Friday, June 8, 2012

You have followed my way of life

Yesterday, I wrote about the importance of Sacred Scripture, especially the effects which memorizing Scripture has on our spiritual lives. As I was meditating on today's readings, I found a verse which pretty well summarizes my reflection from yesterday. "All Scripture is inspired by God and is useful for teaching, for refutation, for correction, and for training in righteousness, so that one who belongs to God may be competent, equipped for every good work." Yesterday, I wrote about how Scripture was inspired by God and how it was useful for living the Christian life, but while I was writing it, I knew there was something more that I had to say about it. Today I want to pick up that thread.

Often the verse I just quoted is used to attack Catholics. Look here! Protestants will say. It's Scripture that is inspired by God and is useful for teaching. Don't hold to your man-made traditions! You Catholics hold your traditions above the Word of God! Because we Catholics are often not well educated about our faith, we'll sort of shrink up, intimidated. This Protestant knows the Bible, and the Bible seems to contradict the faith! This is when we back up a little bit and consider what Paul wrote just a few lines before this, "remain faithful to what you have learned and believed." Don't abandon the faith as soon as you hear an objection! Let it be an occasion to seek to understand your faith more profoundly.

If we look at this verse from St. Paul about Scripture, does it say that Scripture is the only source of truth for the Christian? No. It says that all Scripture is inspired by God and is useful for teaching. It does not say that Scripture alone is the totality of revelation. This passage begins with "You have followed my teaching [and] way of life…" St. Paul also instructs Timothy, and by extension us, to "remain faithful to what you have learned and believed." St.
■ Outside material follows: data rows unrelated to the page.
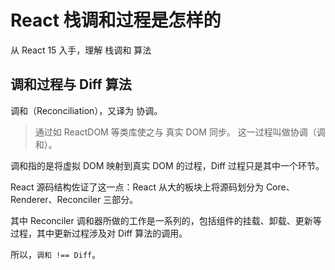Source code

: 
# React 栈调和过程是怎样的

从 React 15 入手，理解 栈调和 算法

## 调和过程与 Diff 算法

调和（Reconciliation），又译为 协调。

> 通过如 ReactDOM 等类库使之与 真实 DOM 同步。
> 这一过程叫做协调（调和）。

调和指的是将虚拟 DOM 映射到真实 DOM 的过程，Diff 过程只是其中一个环节。

React 源码结构佐证了这一点：React 从大的板块上将源码划分为 Core、Renderer、Reconciler 三部分。

其中 Reconciler 调和器所做的工作是一系列的，包括组件的挂载、卸载、更新等过程，其中更新过程涉及对 Diff 算法的调用。

所以，`调和 !== Diff`。

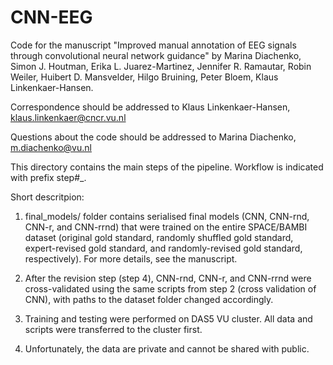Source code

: # CNN-EEG
Code for the manuscript "Improved manual annotation of EEG signals through convolutional neural network guidance" by Marina Diachenko, Simon J. Houtman, Erika L. Juarez-Martinez, Jennifer R. Ramautar, Robin Weiler, Huibert D. Mansvelder, Hilgo Bruining, Peter Bloem, Klaus Linkenkaer-Hansen.

Correspondence should be addressed to Klaus Linkenkaer-Hansen, klaus.linkenkaer@cncr.vu.nl

Questions about the code should be addressed to Marina Diachenko, m.diachenko@vu.nl


This directory contains the main steps of the pipeline. Workflow is indicated with prefix step#_.

Short descritpion:
1. final_models/ folder contains serialised final models (CNN, CNN-rnd, CNN-r, and CNN-rrnd) that were trained on the entire SPACE/BAMBI dataset (original gold standard, randomly shuffled gold standard, expert-revised gold standard, and randomly-revised gold standard, respectively). For more details, see the manuscript.

2. After the revision step (step 4), CNN-rnd, CNN-r, and CNN-rrnd were cross-validated using the same scripts from step 2 (cross validation of CNN), with paths to the dataset folder changed accordingly.

3. Training and testing were performed on DAS5 VU cluster. All data and scripts were transferred to the cluster first.

4. Unfortunately, the data are private and cannot be shared with public.
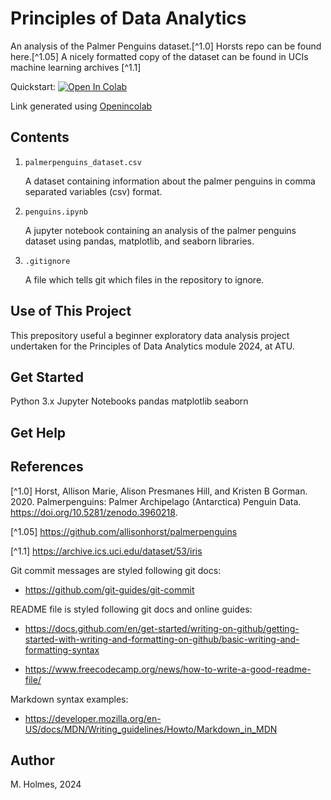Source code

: # Principles of Data Analytics

An analysis of the Palmer Penguins dataset.[^1.0] Horsts repo can be found here.[^1.05] A nicely formatted copy of the dataset can be found in UCIs machine learning archives [^1.1]

Quickstart:
 <a target="_blank" href="https://colab.research.google.com/github/holmstead/principles_of_data_analytics/blob/main/penguins.ipynb">
  <img src="https://colab.research.google.com/assets/colab-badge.svg" alt="Open In Colab"/>
</a>

Link generated using [Openincolab](https://openincolab.com/)






## Contents

1. `palmerpenguins_dataset.csv`
   
   A dataset containing information about the palmer penguins in comma separated variables (csv) format.

2. `penguins.ipynb`

   A jupyter notebook containing an analysis of the palmer penguins dataset using pandas, matplotlib, and seaborn libraries.

3. `.gitignore`

   A file which tells git which files in the repository to ignore.

## Use of This Project

This prepository useful a beginner exploratory data analysis project undertaken for the Principles of Data Analytics module 2024, at ATU.

## Get Started

Python 3.x
Jupyter Notebooks
pandas
matplotlib
seaborn

## Get Help

## References

[^1.0] Horst, Allison Marie, Alison Presmanes Hill, and Kristen B Gorman. 2020. Palmerpenguins: Palmer Archipelago (Antarctica) Penguin Data. https://doi.org/10.5281/zenodo.3960218.

[^1.05] https://github.com/allisonhorst/palmerpenguins

[^1.1] https://archive.ics.uci.edu/dataset/53/iris

Git commit messages are styled following git docs: 

- https://github.com/git-guides/git-commit

README file is styled following git docs and online guides: 

- https://docs.github.com/en/get-started/writing-on-github/getting-started-with-writing-and-formatting-on-github/basic-writing-and-formatting-syntax

- https://www.freecodecamp.org/news/how-to-write-a-good-readme-file/

Markdown syntax examples:

- https://developer.mozilla.org/en-US/docs/MDN/Writing_guidelines/Howto/Markdown_in_MDN


## Author

M. Holmes, 2024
Paul points to his own teaching, preaching and even his way of life as authoritative measures to be followed, not Scripture alone.

Human beings communicate by more than just written text. A letter or an email never could suffice for human communication. You need to be immersed in a life with that person to communicate who they are and what they mean when they speak. To understand the fullness of Christ's revelation, the Scriptures alone were not enough for Timothy. He received a Sacred Tradition from St. Paul by means of human traditions which immersed Timothy in God's self-revelation. Sacred Tradition is a personal form of communicating Divine Revelation to every generation which goes beyond mere words.

Sacred Tradition contains the fullness of the faith and it is the same in every generation. Yet, it is something elusive and dynamic because the fullness of the faith can never be fully expressed. It might be helpful here to distinguish be Sacred Traditions and human traditions. Our human traditions express and immerse us in our Sacred Traditions. The sign of the Cross is a human tradition. We creatures made it up, but it expresses something Divinely revealed in Sacred Tradition. It expresses the mystery of the Trinity and the Pascal mystery, and in a way contains the whole mystery in a simple sign. Yet, this one human tradition can't hope to express the entirety of the Sacred Tradition it points to! So as it is with all human traditions: the Liturgy, the teaching of the Fathers, schools of theology, prayers, hymns and art, they all express only a portion of Sacred Tradition. Even look at the lives of the saints as human traditions because they reveal to us in a non-written way the Sacred Tradition.

St. Paul's way of life and preaching revealed to Timothy the saving action of Jesus Christ. We can easily see, therefore, how Sacred Tradition expressed by human tradition is inspired by the Holy Spirit. It constitutes a real form of Divine Revelation which "is useful for teaching, for refutation, for correction, and for training in righteousness."

One major difference between Scripture and Sacred Tradition is the diversity present in Sacred Tradition. Sacred Scripture has a definitive Canon. On the other hand, there is no limits to the number of human traditions which can express the mysteries of Sacred Tradition. There is a great beauty in this diversity because each tradition highlights the inexhaustible richness of the deposit of faith. And so, sip these traditions like a fine wine because you'll never be able to try them all. Find a few devotions that bring you closer to God, but don't be afraid to try new ones. Maybe God is calling you to learn about a new Saint who will teach you a new aspect of the life of Christ. Study and pray the Liturgy, unearth some of its richness! Most of all, use Sacred Scripture and Sacred Tradition as two mirrors reflecting light on each other, each making the other more intelligible because together these two will lift the soul to contemplate the One True God.